6) Call the cable company and ask why I was billed for “Naughty Night School Teachers Part 3: Conference Period”

And so forth.  As with the 15-minute rule, sometimes just getting started is the challenge, and the rest is easier once you commit.

Anyhow, those are two motivational tips which I hope you find helpful.  Just being able to identify which category a task falls into is important, too.  Now I’m going to head to the gym.  See you in 15 minutes.

January 3, 2011

#2) Learning From Idiots, Part 2: Craigslist and New Year’s Eve

Like many people, I have had a love-hate relationship with Craigslist over the last few years.  I am almost embarrassed to say it, but I have used the site for many purposes, including but not limited to: finding music students, finding band members, finding living situations, getting attention for my blogs (such as http://www.nobodyhikesinla.com), selling things and, during my last stint as a single man, ill-fated attempts at dating.

Users of Craigslist – and I am sure there are more of you reading this than would like to admit it – are familiar with the site’s policy on “flagging” posts.  If a user finds a certain post offensive, they can flag it, and if enough people do so the site will take down the post.  I have had a few of mine taken down over the years, for one reason or another.

Now, I’m not going where you may think with this.  I understand why Craigslist has the policy: They want to prevent internet scams, offensive posts and the like.  I also understand that as a small company, CL does not have the resources to look deeply into each case of flagging and see which are justified and which aren’t.  And lastly, I know that any site that provides a free service will attract individuals who abuse it–for themselves, or others.
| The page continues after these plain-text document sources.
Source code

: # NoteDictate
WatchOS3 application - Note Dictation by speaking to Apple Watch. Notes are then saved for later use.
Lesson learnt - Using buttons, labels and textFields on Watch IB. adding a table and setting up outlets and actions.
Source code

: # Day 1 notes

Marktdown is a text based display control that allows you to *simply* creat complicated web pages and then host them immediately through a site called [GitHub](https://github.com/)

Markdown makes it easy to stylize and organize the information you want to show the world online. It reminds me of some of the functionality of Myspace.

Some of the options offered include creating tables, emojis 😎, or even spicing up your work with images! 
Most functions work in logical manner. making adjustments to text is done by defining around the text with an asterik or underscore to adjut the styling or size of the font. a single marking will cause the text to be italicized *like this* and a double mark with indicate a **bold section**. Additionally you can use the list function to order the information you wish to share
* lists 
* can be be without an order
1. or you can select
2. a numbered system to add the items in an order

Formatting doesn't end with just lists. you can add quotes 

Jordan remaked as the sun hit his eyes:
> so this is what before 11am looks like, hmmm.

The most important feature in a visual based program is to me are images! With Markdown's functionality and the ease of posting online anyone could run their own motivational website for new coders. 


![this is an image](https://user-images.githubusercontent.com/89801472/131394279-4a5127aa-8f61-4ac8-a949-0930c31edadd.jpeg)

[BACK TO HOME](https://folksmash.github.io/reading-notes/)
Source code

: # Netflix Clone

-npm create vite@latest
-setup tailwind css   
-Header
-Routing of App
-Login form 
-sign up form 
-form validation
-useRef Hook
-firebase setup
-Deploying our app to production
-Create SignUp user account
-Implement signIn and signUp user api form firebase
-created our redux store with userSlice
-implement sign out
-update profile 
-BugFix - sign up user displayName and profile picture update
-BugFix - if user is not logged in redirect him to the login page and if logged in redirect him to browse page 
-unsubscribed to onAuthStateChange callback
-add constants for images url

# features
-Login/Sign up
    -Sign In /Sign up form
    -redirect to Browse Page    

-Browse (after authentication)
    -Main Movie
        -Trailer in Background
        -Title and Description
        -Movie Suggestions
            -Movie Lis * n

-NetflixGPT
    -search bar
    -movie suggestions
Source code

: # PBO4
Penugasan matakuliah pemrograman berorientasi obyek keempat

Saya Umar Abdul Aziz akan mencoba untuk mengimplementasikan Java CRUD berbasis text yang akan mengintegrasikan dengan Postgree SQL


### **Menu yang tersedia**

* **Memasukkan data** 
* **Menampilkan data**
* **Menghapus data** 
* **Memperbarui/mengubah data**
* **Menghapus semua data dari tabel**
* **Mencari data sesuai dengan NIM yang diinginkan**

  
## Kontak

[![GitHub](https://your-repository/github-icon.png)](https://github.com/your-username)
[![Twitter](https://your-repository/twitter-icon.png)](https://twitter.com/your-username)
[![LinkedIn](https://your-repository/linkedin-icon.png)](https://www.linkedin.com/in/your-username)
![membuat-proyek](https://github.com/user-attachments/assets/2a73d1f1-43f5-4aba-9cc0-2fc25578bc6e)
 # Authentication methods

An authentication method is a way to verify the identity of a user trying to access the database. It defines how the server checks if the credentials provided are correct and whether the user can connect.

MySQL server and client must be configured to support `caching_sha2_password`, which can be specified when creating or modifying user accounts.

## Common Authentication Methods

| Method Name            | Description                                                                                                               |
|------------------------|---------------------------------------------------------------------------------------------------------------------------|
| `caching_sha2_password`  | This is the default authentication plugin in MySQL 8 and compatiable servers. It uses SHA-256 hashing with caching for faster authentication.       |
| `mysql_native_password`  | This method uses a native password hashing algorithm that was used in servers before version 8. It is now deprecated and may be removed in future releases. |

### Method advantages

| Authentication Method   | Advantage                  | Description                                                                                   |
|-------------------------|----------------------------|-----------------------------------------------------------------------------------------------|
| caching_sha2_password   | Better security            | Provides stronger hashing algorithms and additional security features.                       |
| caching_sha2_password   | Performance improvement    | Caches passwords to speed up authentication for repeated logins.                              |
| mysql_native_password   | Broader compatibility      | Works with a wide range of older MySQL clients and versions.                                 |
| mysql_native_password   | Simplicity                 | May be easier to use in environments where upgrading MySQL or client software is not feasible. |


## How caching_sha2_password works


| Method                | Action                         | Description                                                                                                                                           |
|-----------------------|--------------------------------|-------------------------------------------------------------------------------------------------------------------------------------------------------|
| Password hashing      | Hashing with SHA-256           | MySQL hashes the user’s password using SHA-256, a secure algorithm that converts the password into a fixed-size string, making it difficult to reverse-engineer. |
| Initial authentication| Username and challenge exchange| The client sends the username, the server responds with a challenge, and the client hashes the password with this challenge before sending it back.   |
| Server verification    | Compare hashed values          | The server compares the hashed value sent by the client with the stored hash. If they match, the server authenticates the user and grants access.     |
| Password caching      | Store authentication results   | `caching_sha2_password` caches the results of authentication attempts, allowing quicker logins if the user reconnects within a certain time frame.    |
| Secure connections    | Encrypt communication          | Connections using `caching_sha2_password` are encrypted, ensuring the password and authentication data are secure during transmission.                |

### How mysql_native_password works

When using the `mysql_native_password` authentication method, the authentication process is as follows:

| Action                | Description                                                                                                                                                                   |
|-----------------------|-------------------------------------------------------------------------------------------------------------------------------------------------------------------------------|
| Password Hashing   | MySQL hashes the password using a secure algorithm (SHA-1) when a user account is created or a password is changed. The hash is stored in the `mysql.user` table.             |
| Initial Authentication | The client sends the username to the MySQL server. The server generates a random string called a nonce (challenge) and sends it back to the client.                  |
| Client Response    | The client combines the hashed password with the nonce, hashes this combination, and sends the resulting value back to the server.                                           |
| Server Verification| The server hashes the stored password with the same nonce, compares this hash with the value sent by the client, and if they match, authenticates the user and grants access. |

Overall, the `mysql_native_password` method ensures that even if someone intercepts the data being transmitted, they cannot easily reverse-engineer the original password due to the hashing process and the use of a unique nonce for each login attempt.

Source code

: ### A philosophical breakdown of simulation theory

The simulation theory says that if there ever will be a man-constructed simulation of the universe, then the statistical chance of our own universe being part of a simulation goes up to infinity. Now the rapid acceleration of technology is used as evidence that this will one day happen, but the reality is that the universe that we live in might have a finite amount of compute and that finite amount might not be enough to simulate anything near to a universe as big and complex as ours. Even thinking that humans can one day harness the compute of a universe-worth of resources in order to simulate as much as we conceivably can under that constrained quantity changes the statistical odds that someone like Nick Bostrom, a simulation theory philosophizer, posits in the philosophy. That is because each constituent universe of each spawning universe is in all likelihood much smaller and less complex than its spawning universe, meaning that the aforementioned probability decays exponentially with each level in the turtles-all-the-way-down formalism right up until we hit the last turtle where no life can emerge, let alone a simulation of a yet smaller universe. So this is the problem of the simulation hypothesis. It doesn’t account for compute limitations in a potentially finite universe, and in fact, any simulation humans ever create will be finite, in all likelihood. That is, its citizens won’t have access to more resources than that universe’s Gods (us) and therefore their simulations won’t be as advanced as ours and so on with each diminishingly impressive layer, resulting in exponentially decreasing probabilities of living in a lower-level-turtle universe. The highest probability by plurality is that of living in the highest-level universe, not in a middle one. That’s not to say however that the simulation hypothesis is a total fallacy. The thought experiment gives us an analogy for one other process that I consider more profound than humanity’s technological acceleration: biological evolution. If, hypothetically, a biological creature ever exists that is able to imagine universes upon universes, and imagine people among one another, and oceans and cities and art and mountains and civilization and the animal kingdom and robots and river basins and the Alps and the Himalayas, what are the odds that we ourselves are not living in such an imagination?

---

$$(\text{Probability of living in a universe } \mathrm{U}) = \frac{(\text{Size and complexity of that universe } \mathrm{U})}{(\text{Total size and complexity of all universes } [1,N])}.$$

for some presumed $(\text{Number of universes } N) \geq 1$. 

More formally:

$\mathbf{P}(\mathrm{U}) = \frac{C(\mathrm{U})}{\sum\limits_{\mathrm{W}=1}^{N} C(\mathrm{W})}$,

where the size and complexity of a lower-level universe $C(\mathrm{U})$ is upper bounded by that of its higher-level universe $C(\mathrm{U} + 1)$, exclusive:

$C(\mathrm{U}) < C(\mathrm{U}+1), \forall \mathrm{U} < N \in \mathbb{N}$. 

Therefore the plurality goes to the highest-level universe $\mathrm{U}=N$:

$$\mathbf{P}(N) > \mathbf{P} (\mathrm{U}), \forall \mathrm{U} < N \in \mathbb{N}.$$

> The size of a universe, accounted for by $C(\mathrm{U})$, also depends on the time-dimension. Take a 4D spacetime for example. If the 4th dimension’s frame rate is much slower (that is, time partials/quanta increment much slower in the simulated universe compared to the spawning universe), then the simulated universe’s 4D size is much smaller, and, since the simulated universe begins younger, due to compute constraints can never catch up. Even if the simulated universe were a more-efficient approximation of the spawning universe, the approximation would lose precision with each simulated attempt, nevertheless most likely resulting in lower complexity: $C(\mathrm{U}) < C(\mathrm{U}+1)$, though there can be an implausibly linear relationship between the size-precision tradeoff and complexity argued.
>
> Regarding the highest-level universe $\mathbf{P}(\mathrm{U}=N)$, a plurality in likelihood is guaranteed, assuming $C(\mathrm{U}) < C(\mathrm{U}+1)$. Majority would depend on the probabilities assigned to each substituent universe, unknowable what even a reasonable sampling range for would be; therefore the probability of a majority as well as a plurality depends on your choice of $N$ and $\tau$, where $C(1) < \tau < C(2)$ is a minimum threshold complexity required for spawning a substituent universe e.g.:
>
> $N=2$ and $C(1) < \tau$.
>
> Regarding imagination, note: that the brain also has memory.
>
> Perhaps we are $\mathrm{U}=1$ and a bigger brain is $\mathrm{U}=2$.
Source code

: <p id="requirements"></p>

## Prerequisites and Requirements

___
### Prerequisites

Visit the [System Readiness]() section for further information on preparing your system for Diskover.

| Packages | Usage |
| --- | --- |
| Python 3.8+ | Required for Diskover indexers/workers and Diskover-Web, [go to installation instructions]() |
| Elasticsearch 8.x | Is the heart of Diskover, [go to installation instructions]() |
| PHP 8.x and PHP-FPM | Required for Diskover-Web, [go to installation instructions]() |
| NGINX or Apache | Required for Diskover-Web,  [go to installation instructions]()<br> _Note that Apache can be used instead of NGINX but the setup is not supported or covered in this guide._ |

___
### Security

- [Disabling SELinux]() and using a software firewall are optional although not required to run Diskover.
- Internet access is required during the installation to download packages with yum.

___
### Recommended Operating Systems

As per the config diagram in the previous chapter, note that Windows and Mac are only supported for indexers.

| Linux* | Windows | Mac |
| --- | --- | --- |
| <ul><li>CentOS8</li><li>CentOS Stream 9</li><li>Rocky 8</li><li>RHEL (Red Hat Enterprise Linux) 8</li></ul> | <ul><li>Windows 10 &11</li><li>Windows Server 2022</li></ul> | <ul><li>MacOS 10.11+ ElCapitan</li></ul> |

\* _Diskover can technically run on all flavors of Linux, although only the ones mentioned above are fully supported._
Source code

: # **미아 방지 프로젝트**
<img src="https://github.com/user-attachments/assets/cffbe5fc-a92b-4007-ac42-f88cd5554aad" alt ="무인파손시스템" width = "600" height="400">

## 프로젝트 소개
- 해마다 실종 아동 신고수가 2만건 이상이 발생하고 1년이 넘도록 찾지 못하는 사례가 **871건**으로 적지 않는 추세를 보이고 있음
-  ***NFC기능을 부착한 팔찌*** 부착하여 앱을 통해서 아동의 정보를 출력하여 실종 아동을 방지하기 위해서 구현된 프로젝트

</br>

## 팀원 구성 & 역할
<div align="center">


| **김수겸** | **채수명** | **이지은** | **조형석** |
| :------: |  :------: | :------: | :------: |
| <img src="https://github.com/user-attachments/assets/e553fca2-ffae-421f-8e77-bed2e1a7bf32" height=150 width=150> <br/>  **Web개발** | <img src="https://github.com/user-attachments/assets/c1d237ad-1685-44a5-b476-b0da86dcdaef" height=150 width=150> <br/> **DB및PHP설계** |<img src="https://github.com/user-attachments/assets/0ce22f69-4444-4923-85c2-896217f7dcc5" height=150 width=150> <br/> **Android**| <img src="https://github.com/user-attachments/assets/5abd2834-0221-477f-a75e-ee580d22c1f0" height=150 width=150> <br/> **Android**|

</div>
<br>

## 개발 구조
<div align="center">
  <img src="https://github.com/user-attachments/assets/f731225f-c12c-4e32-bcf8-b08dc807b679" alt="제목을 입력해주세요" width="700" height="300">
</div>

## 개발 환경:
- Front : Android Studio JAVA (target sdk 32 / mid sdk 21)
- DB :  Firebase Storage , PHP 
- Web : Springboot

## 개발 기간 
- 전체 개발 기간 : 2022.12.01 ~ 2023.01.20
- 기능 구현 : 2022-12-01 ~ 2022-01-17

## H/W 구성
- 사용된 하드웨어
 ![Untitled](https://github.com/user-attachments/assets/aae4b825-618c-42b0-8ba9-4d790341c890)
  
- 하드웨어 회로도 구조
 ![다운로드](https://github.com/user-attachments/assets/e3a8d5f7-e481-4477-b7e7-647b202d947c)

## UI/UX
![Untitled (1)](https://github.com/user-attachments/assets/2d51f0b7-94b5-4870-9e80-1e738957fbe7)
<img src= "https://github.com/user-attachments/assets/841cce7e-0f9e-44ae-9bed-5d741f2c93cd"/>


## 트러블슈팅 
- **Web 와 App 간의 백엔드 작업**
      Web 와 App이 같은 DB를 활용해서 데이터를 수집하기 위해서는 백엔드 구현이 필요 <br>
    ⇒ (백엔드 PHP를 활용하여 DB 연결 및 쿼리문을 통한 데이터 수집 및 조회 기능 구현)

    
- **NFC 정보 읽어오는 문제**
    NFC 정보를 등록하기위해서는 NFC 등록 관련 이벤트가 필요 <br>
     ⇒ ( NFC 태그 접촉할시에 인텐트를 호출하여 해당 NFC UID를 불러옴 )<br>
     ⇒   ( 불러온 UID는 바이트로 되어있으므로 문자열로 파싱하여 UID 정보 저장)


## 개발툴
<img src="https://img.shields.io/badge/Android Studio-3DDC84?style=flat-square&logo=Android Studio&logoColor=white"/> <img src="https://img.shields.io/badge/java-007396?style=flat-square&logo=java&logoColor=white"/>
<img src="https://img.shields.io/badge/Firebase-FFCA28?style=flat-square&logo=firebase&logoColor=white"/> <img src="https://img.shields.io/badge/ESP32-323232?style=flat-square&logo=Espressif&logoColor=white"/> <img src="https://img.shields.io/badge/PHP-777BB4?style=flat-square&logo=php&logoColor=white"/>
What I do find interesting is not that a certain individual found two of my posts promoting http://www.nobodyhikesinla.com to be upsetting enough to flag, but the timing of said flagging: shortly after midnight on Saturday, January 1st, 2011.  Both of the posts had been originally placed on the 30th, so the flagger had to dig pretty deep to find them.

I’m not here to editorialize about what kind of person spends New Years’ Eve going through Craigslist and flagging posts (although the title of this post might be considered to be editorializing).  However, as near as I can calculate it, at the time the flagger was saving Craigslist from http://www.nobodyhikesinla.com, I was having really good sex with my girlfriend (leather boots were involved).  Somehow, that sort of thing makes flagging other peoples’ posts less exciting.

Then again, I should add that I’m a little bit envious of my flagger.  I wish that my biggest problem was what people posted on Craigslist.  I also should give him props – after all, he (or she) inspired me to write a 400-word-plus blog post about it.  And since you just read the post, you too, faithful readers, have been influenced by this nameless soul somewhere in cyberspace.

January 2, 2011

#1) Learning From Idiots, Part One

I was listening to “Coast to Coast”, a night-time AM radio program which frequently discusses subject matter such as alien abductions, government conspiracies, chemical trails in the sky and more.  The host read an email he had received from a listener who wanted the program to sponsor his building a time machine.  In exchange, he promised to give the show a shout-out when he arrived in the future.

I have to say, as funny as that letter may have been, it did get me thinking.  What if we could all go through life like that?  What if we all believed that everything was possible, and had no fear of rejection?  What if we just asked for what we wanted?

There’s more to this idea than just hippie, heads-in-the-clouds idealism.  In Tim Ferriss’s “The 4-Hour Work Week”, he puts forth the theory that goals that seem unachievable can actually be easier: you are more likely to work harder for something that truly excites you, and you will probably have less competition, because many people are prone to settling.

So does this mean that I will sponsor the time-machine builder?  Probably not. But I do wish him the best of luck on his endeavor, and I tip my cap to him for refusing to let the world stop him from asking for what he wants.